Wednesday, July 22, 2015

Week 29: Scavenger Hunt, Remembering

   The Scavenger Hunt series continues during Week 29 with a blank sketchbook journal titled, Remembering.  Remembering is made of italian mould-made paper folios sewn on leather tapes with the kettle-link stitch. Marbled paper covers the cover-boards. The title plate is a letterpress linoleum block print with hand lettering and letterpress printing using 24-pt Goudy Oldstyle type.

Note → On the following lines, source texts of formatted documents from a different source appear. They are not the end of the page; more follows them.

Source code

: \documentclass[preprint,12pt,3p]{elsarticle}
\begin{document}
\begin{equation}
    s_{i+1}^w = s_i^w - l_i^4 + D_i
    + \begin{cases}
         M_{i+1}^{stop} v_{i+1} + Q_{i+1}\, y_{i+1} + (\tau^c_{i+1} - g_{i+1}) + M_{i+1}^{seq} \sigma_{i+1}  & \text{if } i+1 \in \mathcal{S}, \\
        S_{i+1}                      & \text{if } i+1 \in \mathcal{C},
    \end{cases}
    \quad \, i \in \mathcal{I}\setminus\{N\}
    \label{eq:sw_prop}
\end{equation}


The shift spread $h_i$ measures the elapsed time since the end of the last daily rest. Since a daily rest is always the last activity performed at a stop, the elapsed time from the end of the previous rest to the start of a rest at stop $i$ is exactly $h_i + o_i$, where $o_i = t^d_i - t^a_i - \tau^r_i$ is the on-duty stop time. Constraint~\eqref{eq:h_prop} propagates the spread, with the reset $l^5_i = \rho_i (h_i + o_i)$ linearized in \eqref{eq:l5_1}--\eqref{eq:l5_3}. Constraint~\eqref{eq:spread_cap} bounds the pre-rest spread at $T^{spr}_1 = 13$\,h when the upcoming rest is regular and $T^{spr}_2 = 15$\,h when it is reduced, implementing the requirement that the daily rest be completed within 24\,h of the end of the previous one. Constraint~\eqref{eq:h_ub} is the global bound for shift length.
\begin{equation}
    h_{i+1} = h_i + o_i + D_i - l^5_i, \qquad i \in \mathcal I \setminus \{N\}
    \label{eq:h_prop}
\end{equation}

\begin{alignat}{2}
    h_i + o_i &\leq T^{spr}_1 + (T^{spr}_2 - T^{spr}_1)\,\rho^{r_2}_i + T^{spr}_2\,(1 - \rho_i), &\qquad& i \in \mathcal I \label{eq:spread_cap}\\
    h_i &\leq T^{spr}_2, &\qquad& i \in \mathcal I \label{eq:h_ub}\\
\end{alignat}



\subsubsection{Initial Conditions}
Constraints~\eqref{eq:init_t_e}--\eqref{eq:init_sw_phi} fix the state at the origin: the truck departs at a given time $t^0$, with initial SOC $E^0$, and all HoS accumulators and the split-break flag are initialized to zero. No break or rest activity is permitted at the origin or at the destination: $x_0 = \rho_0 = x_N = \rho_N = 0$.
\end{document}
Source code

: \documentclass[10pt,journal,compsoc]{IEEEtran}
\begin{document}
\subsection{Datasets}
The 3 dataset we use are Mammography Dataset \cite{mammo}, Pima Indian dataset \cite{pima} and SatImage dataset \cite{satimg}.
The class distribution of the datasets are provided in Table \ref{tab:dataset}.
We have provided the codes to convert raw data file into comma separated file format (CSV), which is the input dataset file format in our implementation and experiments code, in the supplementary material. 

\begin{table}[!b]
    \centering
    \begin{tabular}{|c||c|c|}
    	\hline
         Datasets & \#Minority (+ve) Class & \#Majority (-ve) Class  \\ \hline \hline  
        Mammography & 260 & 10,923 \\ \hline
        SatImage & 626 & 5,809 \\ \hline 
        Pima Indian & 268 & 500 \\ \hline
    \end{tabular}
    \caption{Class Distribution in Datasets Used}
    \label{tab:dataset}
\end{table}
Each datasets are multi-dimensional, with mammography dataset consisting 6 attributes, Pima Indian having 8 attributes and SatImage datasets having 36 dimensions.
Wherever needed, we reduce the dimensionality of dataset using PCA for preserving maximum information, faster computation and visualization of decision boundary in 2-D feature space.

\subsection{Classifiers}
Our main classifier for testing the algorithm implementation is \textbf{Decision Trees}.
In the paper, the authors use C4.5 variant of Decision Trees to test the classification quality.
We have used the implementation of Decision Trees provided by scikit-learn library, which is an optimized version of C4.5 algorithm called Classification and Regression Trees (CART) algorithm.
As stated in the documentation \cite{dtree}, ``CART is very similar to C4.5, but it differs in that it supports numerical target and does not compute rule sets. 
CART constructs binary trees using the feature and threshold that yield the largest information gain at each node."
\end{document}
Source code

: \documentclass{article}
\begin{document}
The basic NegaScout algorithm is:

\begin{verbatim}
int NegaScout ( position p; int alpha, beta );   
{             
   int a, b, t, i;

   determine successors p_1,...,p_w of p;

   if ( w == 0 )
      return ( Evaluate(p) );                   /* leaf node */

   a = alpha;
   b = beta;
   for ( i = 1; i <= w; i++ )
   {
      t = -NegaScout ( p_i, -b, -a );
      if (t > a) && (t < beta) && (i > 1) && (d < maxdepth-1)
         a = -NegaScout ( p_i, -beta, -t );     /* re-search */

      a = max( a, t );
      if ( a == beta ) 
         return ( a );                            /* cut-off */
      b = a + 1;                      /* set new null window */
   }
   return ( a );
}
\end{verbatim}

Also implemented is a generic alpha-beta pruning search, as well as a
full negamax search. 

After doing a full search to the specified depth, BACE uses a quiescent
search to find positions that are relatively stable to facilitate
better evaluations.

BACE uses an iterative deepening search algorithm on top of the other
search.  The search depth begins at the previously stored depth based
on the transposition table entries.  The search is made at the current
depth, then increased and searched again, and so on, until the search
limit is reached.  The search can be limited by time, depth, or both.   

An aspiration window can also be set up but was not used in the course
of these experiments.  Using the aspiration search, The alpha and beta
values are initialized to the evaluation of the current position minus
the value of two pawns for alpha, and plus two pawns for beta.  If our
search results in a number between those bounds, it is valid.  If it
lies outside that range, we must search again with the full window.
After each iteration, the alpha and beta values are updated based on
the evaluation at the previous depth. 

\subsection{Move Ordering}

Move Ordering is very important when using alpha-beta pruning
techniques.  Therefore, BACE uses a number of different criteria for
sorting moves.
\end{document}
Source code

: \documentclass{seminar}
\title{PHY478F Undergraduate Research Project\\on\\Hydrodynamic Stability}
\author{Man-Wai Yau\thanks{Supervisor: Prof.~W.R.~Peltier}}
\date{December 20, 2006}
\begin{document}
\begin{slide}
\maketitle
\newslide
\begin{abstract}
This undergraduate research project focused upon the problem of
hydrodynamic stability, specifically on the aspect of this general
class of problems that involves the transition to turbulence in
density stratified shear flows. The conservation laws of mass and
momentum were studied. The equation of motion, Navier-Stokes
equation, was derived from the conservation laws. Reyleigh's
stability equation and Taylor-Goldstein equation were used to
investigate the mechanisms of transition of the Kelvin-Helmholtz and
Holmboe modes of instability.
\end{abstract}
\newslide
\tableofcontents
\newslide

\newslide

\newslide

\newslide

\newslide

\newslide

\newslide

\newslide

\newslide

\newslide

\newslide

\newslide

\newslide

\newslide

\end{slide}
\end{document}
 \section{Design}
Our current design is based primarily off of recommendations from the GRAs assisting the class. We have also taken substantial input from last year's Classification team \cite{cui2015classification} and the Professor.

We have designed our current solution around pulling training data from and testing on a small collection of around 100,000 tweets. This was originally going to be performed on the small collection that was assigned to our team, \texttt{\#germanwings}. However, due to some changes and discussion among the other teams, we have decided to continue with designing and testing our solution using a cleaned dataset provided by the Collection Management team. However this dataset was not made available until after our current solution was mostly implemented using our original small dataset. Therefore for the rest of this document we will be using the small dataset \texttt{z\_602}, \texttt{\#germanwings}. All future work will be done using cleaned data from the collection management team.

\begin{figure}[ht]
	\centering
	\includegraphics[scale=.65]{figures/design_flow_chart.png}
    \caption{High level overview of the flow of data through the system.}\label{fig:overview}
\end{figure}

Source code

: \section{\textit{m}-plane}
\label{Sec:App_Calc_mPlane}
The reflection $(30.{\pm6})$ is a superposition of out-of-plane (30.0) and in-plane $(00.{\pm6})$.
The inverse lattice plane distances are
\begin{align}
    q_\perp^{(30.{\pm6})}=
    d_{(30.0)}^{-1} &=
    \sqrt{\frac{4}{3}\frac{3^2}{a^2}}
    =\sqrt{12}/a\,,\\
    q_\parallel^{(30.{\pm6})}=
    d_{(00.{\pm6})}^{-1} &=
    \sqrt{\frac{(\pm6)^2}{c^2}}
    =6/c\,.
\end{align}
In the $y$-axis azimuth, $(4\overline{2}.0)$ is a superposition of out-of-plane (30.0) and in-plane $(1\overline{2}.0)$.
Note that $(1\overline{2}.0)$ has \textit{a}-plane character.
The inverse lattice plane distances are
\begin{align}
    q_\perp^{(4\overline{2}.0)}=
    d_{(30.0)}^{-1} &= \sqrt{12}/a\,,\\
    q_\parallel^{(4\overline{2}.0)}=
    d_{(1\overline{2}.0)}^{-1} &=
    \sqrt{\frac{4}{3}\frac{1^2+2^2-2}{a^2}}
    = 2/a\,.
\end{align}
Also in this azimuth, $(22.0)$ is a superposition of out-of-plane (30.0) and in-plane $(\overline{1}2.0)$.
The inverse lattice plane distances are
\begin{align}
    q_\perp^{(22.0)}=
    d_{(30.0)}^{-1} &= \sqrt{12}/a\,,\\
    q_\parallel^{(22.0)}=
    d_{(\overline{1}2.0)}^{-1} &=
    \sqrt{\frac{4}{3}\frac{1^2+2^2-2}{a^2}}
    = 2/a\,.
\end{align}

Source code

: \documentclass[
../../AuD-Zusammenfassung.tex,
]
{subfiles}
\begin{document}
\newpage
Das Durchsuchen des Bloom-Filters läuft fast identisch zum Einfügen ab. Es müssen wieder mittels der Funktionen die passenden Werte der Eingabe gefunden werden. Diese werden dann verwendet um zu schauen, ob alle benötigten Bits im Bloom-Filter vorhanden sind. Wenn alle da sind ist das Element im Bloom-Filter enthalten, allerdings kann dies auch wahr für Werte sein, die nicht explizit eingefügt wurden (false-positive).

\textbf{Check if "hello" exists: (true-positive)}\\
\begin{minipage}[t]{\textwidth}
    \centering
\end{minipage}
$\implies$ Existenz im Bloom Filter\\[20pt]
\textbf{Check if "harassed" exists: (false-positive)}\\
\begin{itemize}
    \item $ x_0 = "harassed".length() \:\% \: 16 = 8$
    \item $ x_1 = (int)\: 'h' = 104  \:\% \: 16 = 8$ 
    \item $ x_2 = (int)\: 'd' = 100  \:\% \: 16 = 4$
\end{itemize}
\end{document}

the Remembering book and drawing tools...
Inside the book, the array of brightly covered signatures are bracketed by endpapers with gold-flecked vintage marbled paper. The purpose of the blank journal is to make sketches and journal entries of all the things collected, seen, or experienced while on the three Scavenger Hunts... Finding the Caves; In Two Cities; and About the Pyrenees. 

inside Remembering....
Because tools for sketching and journaling are needed to use the book, a multi-section box houses the book. The compartments and lid are covered with mono print paper, Japanese print paper, and vintage maps from a 1950's Michelin Paris Tour guidebook. Blue satin ribbon is used on the lifting tray and the bone clasp closure for the box lid. Tools inside the tray include pens and pencils, an eraser, a tiny watercolor paint kit, and French postage stamps.

top box opened...
Under the section tray box is a drawer for storage of the three Scavenger Hunt books... Finding the Caves, In Two Cities, and About the Pyrenees. A vintage pearl button serves as the drawer pull and the box is covered in the same blue mono print paper used on the multi-section box.

bottom drawer opened...
three Hunts books and two boxes...

When all the books are removed, the interior of two boxes shows the map of old Paris during the 1950's.
two empty boxes...
two boxes...closed up tight
   Some books are read... ingested... we passivly take in the words written by some sage, some poet, some storyteller, some smart person.. and we are better for it. But some books should be experienced as a game.... as a movable interaction that requires our own input to create the book... and maybe the book changes over time... maybe the lines are written over, erased, rewritten, scratched out, written again... without spellcheck or delete. These amazing books are our own bible... they capture a moment, a fingerprint of our being, and make a part of that moment eternal... at least until the book is destroyed or lost. Then... perhaps... it can be found again in some Scavenger Hunt.